In the past week both Oscar-winning actress Olivia Colman and London mayor Sadiq Khan have given their backing to LGBTQ-inclusive relationships education.

Sadiq Khan came first writing a letter to headteachers in London schools in support of the education. In the letter, which was seen by various London outlets, including the Ilford Recorder, it said: “Our schools must be places where all children feel safe and included, regardless of their gender identity and sexual orientation or that of their families.

“Young people should be able to learn about healthy relationships of all kinds, and that includes LGBTQ+ relationships. I am proud to be mayor of a city that embraces differences and celebrates diversity.”

He added: “Bigotry, intolerance and discrimination have no place in London.

“This is why you have my total and full support as you equip students to make safe and informed decisions, show that LGBTQ+ relationships are part of everyday life, and ensure that all young Londoners can feel proud of who they are.”

And in a 73-question video with Vogue, Oscar-winning actress Olivia Colman also gave her backing to the lessons. When asked if there was any cause she wanted to get behind, Colman responded by saying: “I would like all children to have relationship classes in schools.”

Colman also spoke about how diversity has increased since she started in the acting industry. In a question about positive changes in her industry, she said: “I think the discussion about equality.
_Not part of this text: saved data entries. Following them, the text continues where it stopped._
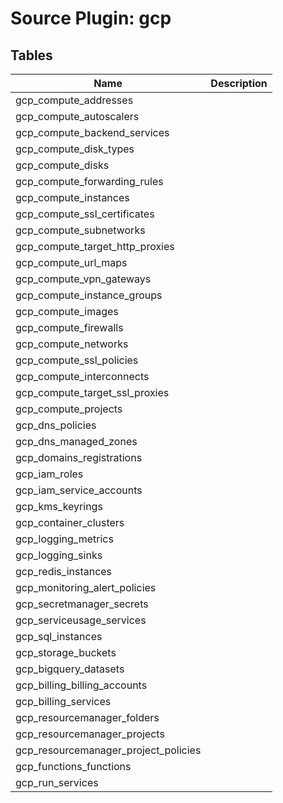 # Source Plugin: gcp
## Tables
| Name          | Description   |
| ------------- | ------------- |
|gcp_compute_addresses||
|gcp_compute_autoscalers||
|gcp_compute_backend_services||
|gcp_compute_disk_types||
|gcp_compute_disks||
|gcp_compute_forwarding_rules||
|gcp_compute_instances||
|gcp_compute_ssl_certificates||
|gcp_compute_subnetworks||
|gcp_compute_target_http_proxies||
|gcp_compute_url_maps||
|gcp_compute_vpn_gateways||
|gcp_compute_instance_groups||
|gcp_compute_images||
|gcp_compute_firewalls||
|gcp_compute_networks||
|gcp_compute_ssl_policies||
|gcp_compute_interconnects||
|gcp_compute_target_ssl_proxies||
|gcp_compute_projects||
|gcp_dns_policies||
|gcp_dns_managed_zones||
|gcp_domains_registrations||
|gcp_iam_roles||
|gcp_iam_service_accounts||
|gcp_kms_keyrings||
|gcp_container_clusters||
|gcp_logging_metrics||
|gcp_logging_sinks||
|gcp_redis_instances||
|gcp_monitoring_alert_policies||
|gcp_secretmanager_secrets||
|gcp_serviceusage_services||
|gcp_sql_instances||
|gcp_storage_buckets||
|gcp_bigquery_datasets||
|gcp_billing_billing_accounts||
|gcp_billing_services||
|gcp_resourcemanager_folders||
|gcp_resourcemanager_projects||
|gcp_resourcemanager_project_policies||
|gcp_functions_functions||
|gcp_run_services||
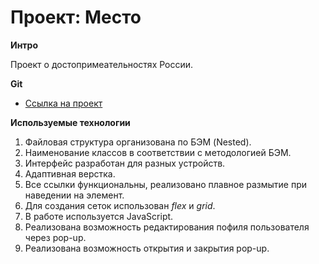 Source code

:# Проект: Место

**Интро**

Проект о достопримеательностях России.

**Git**

* [Ссылка на проект](https://sir-alexzhuk.github.io/mesto/index.html)

**Используемые технологии**

1. Файловая структура организована по БЭМ (Nested).
2. Наименование классов в соответствии с методологией БЭМ.
3. Интерфейс разработан для разных устройств.
4. Адаптивная верстка.
5. Все ссылки функциональны, реализовано плавное размытие при наведении на элемент.
6. Для создания сеток использован *flex* и *grid*.
7. В работе используется JavaScript.
8. Реализована возможность редактирования пофиля пользователя через pop-up.
9. Реализована возможность открытия и закрытия pop-up.
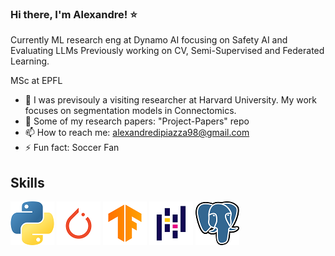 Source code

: ### Hi there, I'm Alexandre! :star: 

Currently ML research eng at Dynamo AI focusing on Safety AI and Evaluating LLMs
Previously working on CV, Semi-Supervised and Federated Learning.

MSc at EPFL

- 🔭 I was previsouly a visiting researcher at Harvard University. My work focuses on segmentation models in Connectomics.
- :page_facing_up: Some of my research papers: "Project-Papers" repo
- 📫 How to reach me: alexandredipiazza98@gmail.com
- ⚡ Fun fact: Soccer Fan

## Skills


![Cool image](./logos/python_logo.png)
![Cool image](./logos/pytorch_logo.png)
![Cool image](./logos/tensorflow.png)
![Cool image](./logos/pandas_logo.png)
![Cool image](./logos/Postgresql_elephant.png)




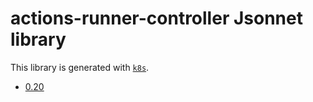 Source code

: # actions-runner-controller Jsonnet library

This library is generated with [`k8s`](https://github.com/jsonnet-libs/k8s).

- [0.20](0.20/README.md)
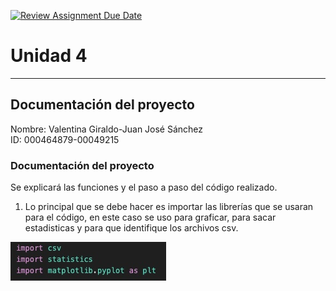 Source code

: [![Review Assignment Due Date](https://classroom.github.com/assets/deadline-readme-button-22041afd0340ce965d47ae6ef1cefeee28c7c493a6346c4f15d667ab976d596c.svg)](https://classroom.github.com/a/WQjBwS08)
# Unidad 4
---
## Documentación del proyecto
Nombre: Valentina Giraldo-Juan José Sánchez  
ID: 000464879-00049215

### Documentación del proyecto

Se explicará las funciones y el paso a paso del código realizado.

1. Lo principal que se debe hacer es importar las librerías que se usaran para el código, en este caso se uso para graficar, para sacar estadisticas y para que identifique los archivos csv. 

![Imagen 1](<Imagen de WhatsApp 2024-11-08 a las 23.00.43_32dc031f.jpg>)

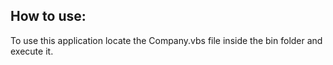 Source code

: ## How to use: 

To use this application locate the Company.vbs file inside the bin folder and execute it.

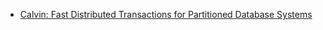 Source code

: * [Calvin: Fast Distributed Transactions for Partitioned Database Systems](http://cs.yale.edu/homes/thomson/publications/calvin-sigmod12.pdf)
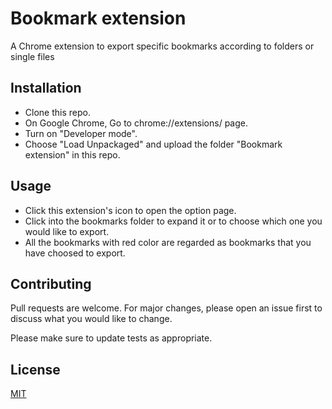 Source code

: # Bookmark extension

A Chrome extension to export specific bookmarks according to folders or single files

## Installation

- Clone this repo.
- On Google Chrome, Go to chrome://extensions/ page.
- Turn on "Developer mode".
- Choose "Load Unpackaged" and upload the folder "Bookmark extension" in this repo.

## Usage

- Click this extension's icon to open the option page.
- Click into the bookmarks folder to expand it or to choose which one you would like to export.
- All the bookmarks with red color are regarded as bookmarks that you have choosed to export.

## Contributing
Pull requests are welcome. For major changes, please open an issue first to discuss what you would like to change.

Please make sure to update tests as appropriate.

## License
[MIT](https://choosealicense.com/licenses/mit/)
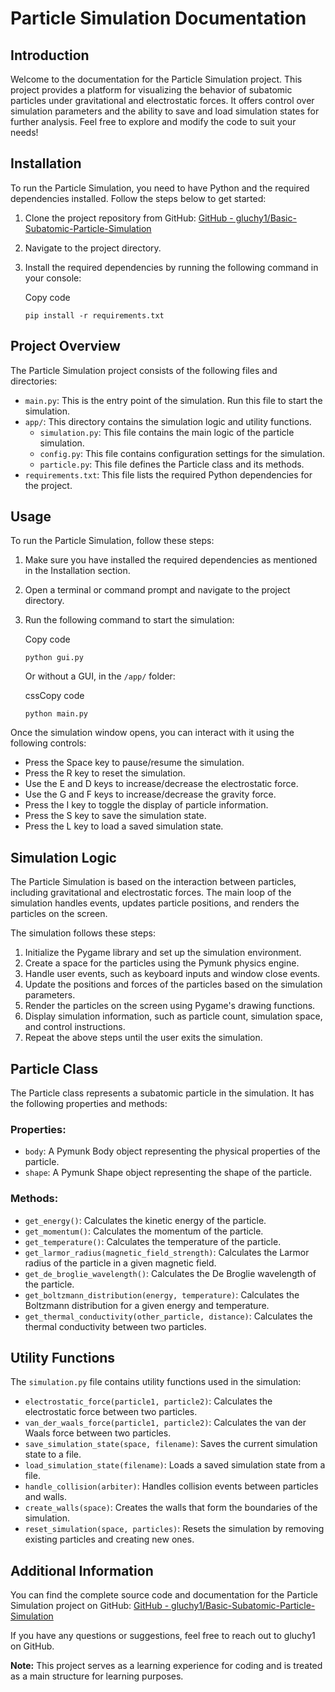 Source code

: 
# Particle Simulation Documentation

## Introduction

Welcome to the documentation for the Particle Simulation project. This project provides a platform for visualizing the behavior of subatomic particles under gravitational and electrostatic forces. It offers control over simulation parameters and the ability to save and load simulation states for further analysis. Feel free to explore and modify the code to suit your needs!

## Installation

To run the Particle Simulation, you need to have Python and the required dependencies installed. Follow the steps below to get started:

1.  Clone the project repository from GitHub: [GitHub - gluchy1/Basic-Subatomic-Particle-Simulation](https://github.com/gluchy1/Basic-Subatomic-Particle-Simulation)
2.  Navigate to the project directory.
3.  Install the required dependencies by running the following command in your console:
    
    Copy code
    
    `pip install -r requirements.txt` 
    

## Project Overview

The Particle Simulation project consists of the following files and directories:

-   `main.py`: This is the entry point of the simulation. Run this file to start the simulation.
-   `app/`: This directory contains the simulation logic and utility functions.
    -   `simulation.py`: This file contains the main logic of the particle simulation.
    -   `config.py`: This file contains configuration settings for the simulation.
    -   `particle.py`: This file defines the Particle class and its methods.
-   `requirements.txt`: This file lists the required Python dependencies for the project.

## Usage

To run the Particle Simulation, follow these steps:

1.  Make sure you have installed the required dependencies as mentioned in the Installation section.
2.  Open a terminal or command prompt and navigate to the project directory.
3.  Run the following command to start the simulation:
    
    Copy code
    
    `python gui.py` 
    
    Or without a GUI, in the `/app/` folder:
    
    cssCopy code
    
    `python main.py` 
    

Once the simulation window opens, you can interact with it using the following controls:

-   Press the Space key to pause/resume the simulation.
-   Press the R key to reset the simulation.
-   Use the E and D keys to increase/decrease the electrostatic force.
-   Use the G and F keys to increase/decrease the gravity force.
-   Press the I key to toggle the display of particle information.
-   Press the S key to save the simulation state.
-   Press the L key to load a saved simulation state.

## Simulation Logic

The Particle Simulation is based on the interaction between particles, including gravitational and electrostatic forces. The main loop of the simulation handles events, updates particle positions, and renders the particles on the screen.

The simulation follows these steps:

1.  Initialize the Pygame library and set up the simulation environment.
2.  Create a space for the particles using the Pymunk physics engine.
3.  Handle user events, such as keyboard inputs and window close events.
4.  Update the positions and forces of the particles based on the simulation parameters.
5.  Render the particles on the screen using Pygame's drawing functions.
6.  Display simulation information, such as particle count, simulation space, and control instructions.
7.  Repeat the above steps until the user exits the simulation.

## Particle Class

The Particle class represents a subatomic particle in the simulation. It has the following properties and methods:

### Properties:

-   `body`: A Pymunk Body object representing the physical properties of the particle.
-   `shape`: A Pymunk Shape object representing the shape of the particle.

### Methods:

-   `get_energy()`: Calculates the kinetic energy of the particle.
-   `get_momentum()`: Calculates the momentum of the particle.
-   `get_temperature()`: Calculates the temperature of the particle.
-   `get_larmor_radius(magnetic_field_strength)`: Calculates the Larmor radius of the particle in a given magnetic field.
-   `get_de_broglie_wavelength()`: Calculates the De Broglie wavelength of the particle.
-   `get_boltzmann_distribution(energy, temperature)`: Calculates the Boltzmann distribution for a given energy and temperature.
-   `get_thermal_conductivity(other_particle, distance)`: Calculates the thermal conductivity between two particles.

## Utility Functions

The `simulation.py` file contains utility functions used in the simulation:

-   `electrostatic_force(particle1, particle2)`: Calculates the electrostatic force between two particles.
-   `van_der_waals_force(particle1, particle2)`: Calculates the van der Waals force between two particles.
-   `save_simulation_state(space, filename)`: Saves the current simulation state to a file.
-   `load_simulation_state(filename)`: Loads a saved simulation state from a file.
-   `handle_collision(arbiter)`: Handles collision events between particles and walls.
-   `create_walls(space)`: Creates the walls that form the boundaries of the simulation.
-   `reset_simulation(space, particles)`: Resets the simulation by removing existing particles and creating new ones.

## Additional Information

You can find the complete source code and documentation for the Particle Simulation project on GitHub: [GitHub - gluchy1/Basic-Subatomic-Particle-Simulation](https://github.com/gluchy1/Basic-Subatomic-Particle-Simulation)

If you have any questions or suggestions, feel free to reach out to gluchy1 on GitHub.

**Note:** This project serves as a learning experience for coding and is treated as a main structure for learning purposes. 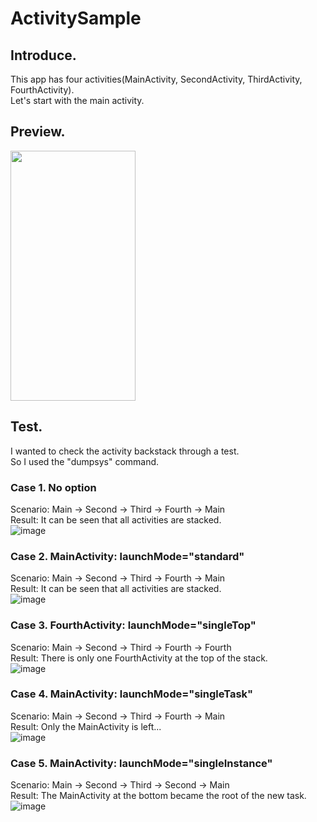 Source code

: # ActivitySample

## Introduce.
This app has four activities(MainActivity, SecondActivity, ThirdActivity, FourthActivity).<br>
Let's start with the main activity.

## Preview.
<img src="https://user-images.githubusercontent.com/51109517/116893661-33c62080-ac6c-11eb-9647-0b570d2bb806.gif" width=200 height=400/>

## Test.
I wanted to check the activity backstack through a test.<br>
So I used the "dumpsys" command.

### Case 1. No option

Scenario: Main -> Second -> Third -> Fourth -> Main<br>
Result: It can be seen that all activities are stacked.<br>
![image](https://user-images.githubusercontent.com/51109517/116888260-332a8b80-ac66-11eb-83ab-99c27f476253.png)

### Case 2. MainActivity: launchMode="standard"

Scenario: Main -> Second -> Third -> Fourth -> Main<br>
Result: It can be seen that all activities are stacked.<br>
![image](https://user-images.githubusercontent.com/51109517/116890561-ba78fe80-ac68-11eb-8975-b4c7b943131c.png)

### Case 3. FourthActivity: launchMode="singleTop"

Scenario: Main -> Second -> Third -> Fourth -> Fourth<br>
Result: There is only one FourthActivity at the top of the stack.<br>
![image](https://user-images.githubusercontent.com/51109517/119510629-a37f8500-bdac-11eb-9817-603064c1f6af.png)


### Case 4. MainActivity: launchMode="singleTask"

Scenario: Main -> Second -> Third -> Fourth -> Main<br>
Result: Only the MainActivity is left...<br>
![image](https://user-images.githubusercontent.com/51109517/116890346-7ab21700-ac68-11eb-83f9-a44ccf74c384.png)


### Case 5. MainActivity: launchMode="singleInstance"

Scenario: Main -> Second -> Third -> Second -> Main<br>
Result: The MainActivity at the bottom became the root of the new task.<br>
![image](https://user-images.githubusercontent.com/51109517/116889740-e1830080-ac67-11eb-86d2-b103506ea6c7.png)
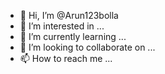 - 👋 Hi, I’m @Arun123bolla
- 👀 I’m interested in ...
- 🌱 I’m currently learning ...
- 💞️ I’m looking to collaborate on ...
- 📫 How to reach me ...

<!---
Arun123bolla/Arun123bolla is a ✨ special ✨ repository because its `README.md` (this file) appears on your GitHub profile.
You can click the Preview link to take a look at your changes.
--->
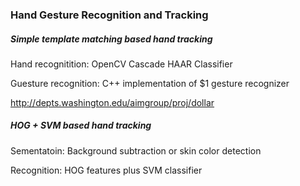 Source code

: ### Hand Gesture Recognition and Tracking

##### Simple template matching based hand tracking
Hand recognitition: OpenCV Cascade HAAR Classifier

Guesture recognition: C++ implementation of $1 gesture recognizer

http://depts.washington.edu/aimgroup/proj/dollar

##### HOG + SVM based hand tracking
Sementatoin: Background subtraction or skin color detection

Recognition: HOG features plus SVM classifier

  
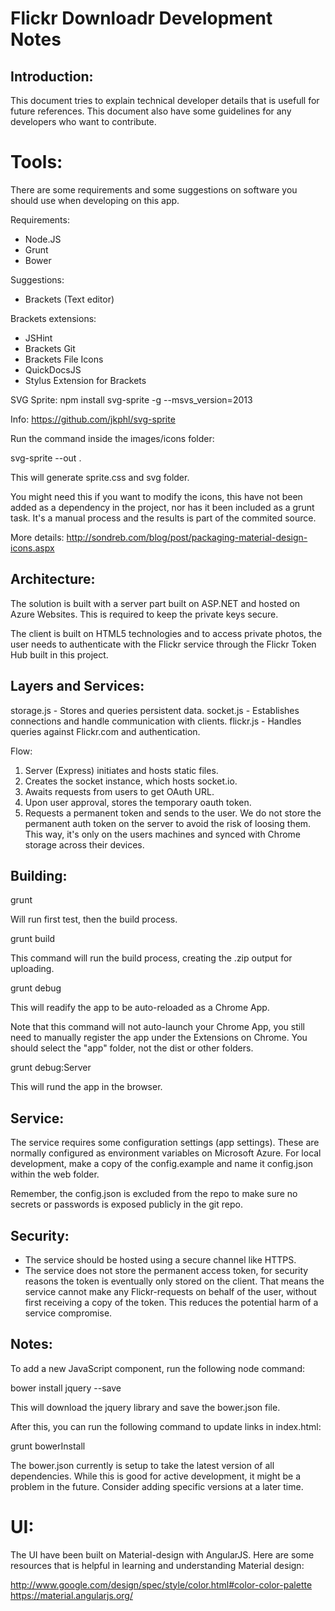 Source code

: Flickr Downloadr Development Notes
============

## Introduction:

This document tries to explain technical developer details that is usefull
for future references. This document also have some guidelines for any
developers who want to contribute.

# Tools:

There are some requirements and some suggestions on software you should use
when developing on this app.

Requirements:
- Node.JS
- Grunt
- Bower

Suggestions:
- Brackets (Text editor)

Brackets extensions:
- JSHint
- Brackets Git
- Brackets File Icons
- QuickDocsJS
- Stylus Extension for Brackets

SVG Sprite:
npm install svg-sprite -g --msvs_version=2013

Info: https://github.com/jkphl/svg-sprite

Run the command inside the images/icons folder:

svg-sprite --out .

This will generate sprite.css and svg folder.

You might need this if you want to modify the icons, this have not been 
added as a dependency in the project, nor has it been included as a grunt
task. It's a manual process and the results is part of the commited source.

More details: http://sondreb.com/blog/post/packaging-material-design-icons.aspx

## Architecture:

The solution is built with a server part built on ASP.NET and hosted on
Azure Websites. This is required to keep the private keys secure.

The client is built on HTML5 technologies and to access private photos,
the user needs to authenticate with the Flickr service through the
Flickr Token Hub built in this project.

## Layers and Services:

storage.js - Stores and queries persistent data.
socket.js - Establishes connections and handle communication with clients.
flickr.js - Handles queries against Flickr.com and authentication.

Flow:

1. Server (Express) initiates and hosts static files.
2. Creates the socket instance, which hosts socket.io.
3. Awaits requests from users to get OAuth URL.
4. Upon user approval, stores the temporary oauth token.
5. Requests a permanent token and sends to the user. We do not store
    the permanent auth token on the server to avoid the risk of loosing
    them. This way, it's only on the users machines and synced with
    Chrome storage across their devices.

## Building:

grunt

Will run first test, then the build process.

grunt build

This command will run the build process, creating the .zip output for uploading.

grunt debug

This will readify the app to be auto-reloaded as a Chrome App.

Note that this command will not auto-launch your Chrome App, you still need to
manually register the app under the Extensions on Chrome. You should select
the "app" folder, not the dist or other folders.

grunt debug:Server

This will rund the app in the browser.

## Service:

The service requires some configuration settings (app settings). These are
normally configured as environment variables on Microsoft Azure. For local
development, make a copy of the config.example and name it config.json
within the web folder.

Remember, the config.json is excluded from the repo to make sure no secrets
or passwords is exposed publicly in the git repo.

## Security:

- The service should be hosted using a secure channel like HTTPS.
- The service does not store the permanent access token, for security reasons
the token is eventually only stored on the client. That means the service
cannot make any Flickr-requests on behalf of the user, without first receiving
a copy of the token. This reduces the potential harm of a service compromise.

## Notes:

To add a new JavaScript component, run the following node command:

bower install jquery --save

This will download the jquery library and save the bower.json file.

After this, you can run the following command to update links in index.html:

grunt bowerInstall

The bower.json currently is setup to take the latest version of all
dependencies. While this is good for active development, it might be a problem
in the future. Consider adding specific versions at a later time.

# UI:

The UI have been built on Material-design with AngularJS. Here are some resources
that is helpful in learning and understanding Material design:

http://www.google.com/design/spec/style/color.html#color-color-palette
https://material.angularjs.org/
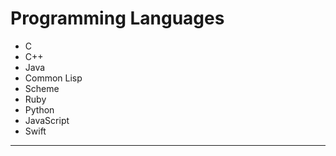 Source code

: # Programming Languages

- C
- C++
- Java
- Common Lisp
- Scheme
- Ruby
- Python
- JavaScript
- Swift

***
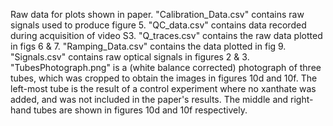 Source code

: Raw data for plots shown in paper. 
"Calibration_Data.csv" contains raw signals used to produce figure 5.
"QC_data.csv" contains data recorded during acquisition of video S3.
"Q_traces.csv" contains the raw data plotted in figs 6 & 7.
"Ramping_Data.csv" contains the data plotted in fig 9. 
"Signals.csv" contains raw optical signals in figures 2 & 3. 
"TubesPhotograph.png" is a (white balance corrected) photograph of three tubes, which was cropped to obtain the images in figures 10d and 10f. The left-most tube is the result of a control experiment where no xanthate was added, and was not included in the paper's results. The middle and right-hand tubes are shown in figures 10d and 10f respectively.
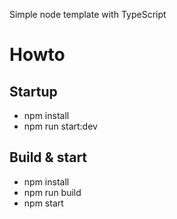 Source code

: Simple node template with TypeScript

# Howto

## Startup

- npm install
- npm run start:dev

## Build & start

- npm install
- npm run build
- npm start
Although we’re not there yet, at least the discussion is happening.”


Over the past few months, primary schools have faced anti-LGBTQ protests over the teaching of No Outsiders, and other lessons involving the LGBTQ identity.

No Outsiders – developed by Andrew Moffat, 2017 MBE recipient for services to equality and diversity in education – is a program of lessons that covers topics such as gender identity, religion, sexual orientation, disability and age.

Many have spoken out against the protests, that led to Parkfield Primary school suspending the lessons for a limited time. The school has since reinstated them under a new title, “No Outsiders for a Faith Community”, which will be introduced in September.

Amanda Spielman, head of Ofsted, previously said protests against LGBTQ-inclusive education are “setting a terrible example for the children” and highlighted the importance of “constructive, professional dialogue” between teachers and parents.

West Midlands Mayor, Andy Street, has also urged an end to “homophobic” protests that were taking place outside the Anderton Primary School over No Outsiders.

Unfortunately, the protests show no sign of ending, and with new relationship guidance to be in effect next year, which includes LGBTQ relationships, anti-LGBTQ groups are planning nationwide protests.

Groups like Stop RSE, the Values Foundation and the School Gate Campaign have been set up in the past year with the aim of stopping the lessons, and what they call the “radical sexualisation of kids.”

On the website of the School Gate Campaign, set up by an evangelical Christian, it claims that LGBTQ-inclusive education “hijacks and potentially perverts the course of natural child development.”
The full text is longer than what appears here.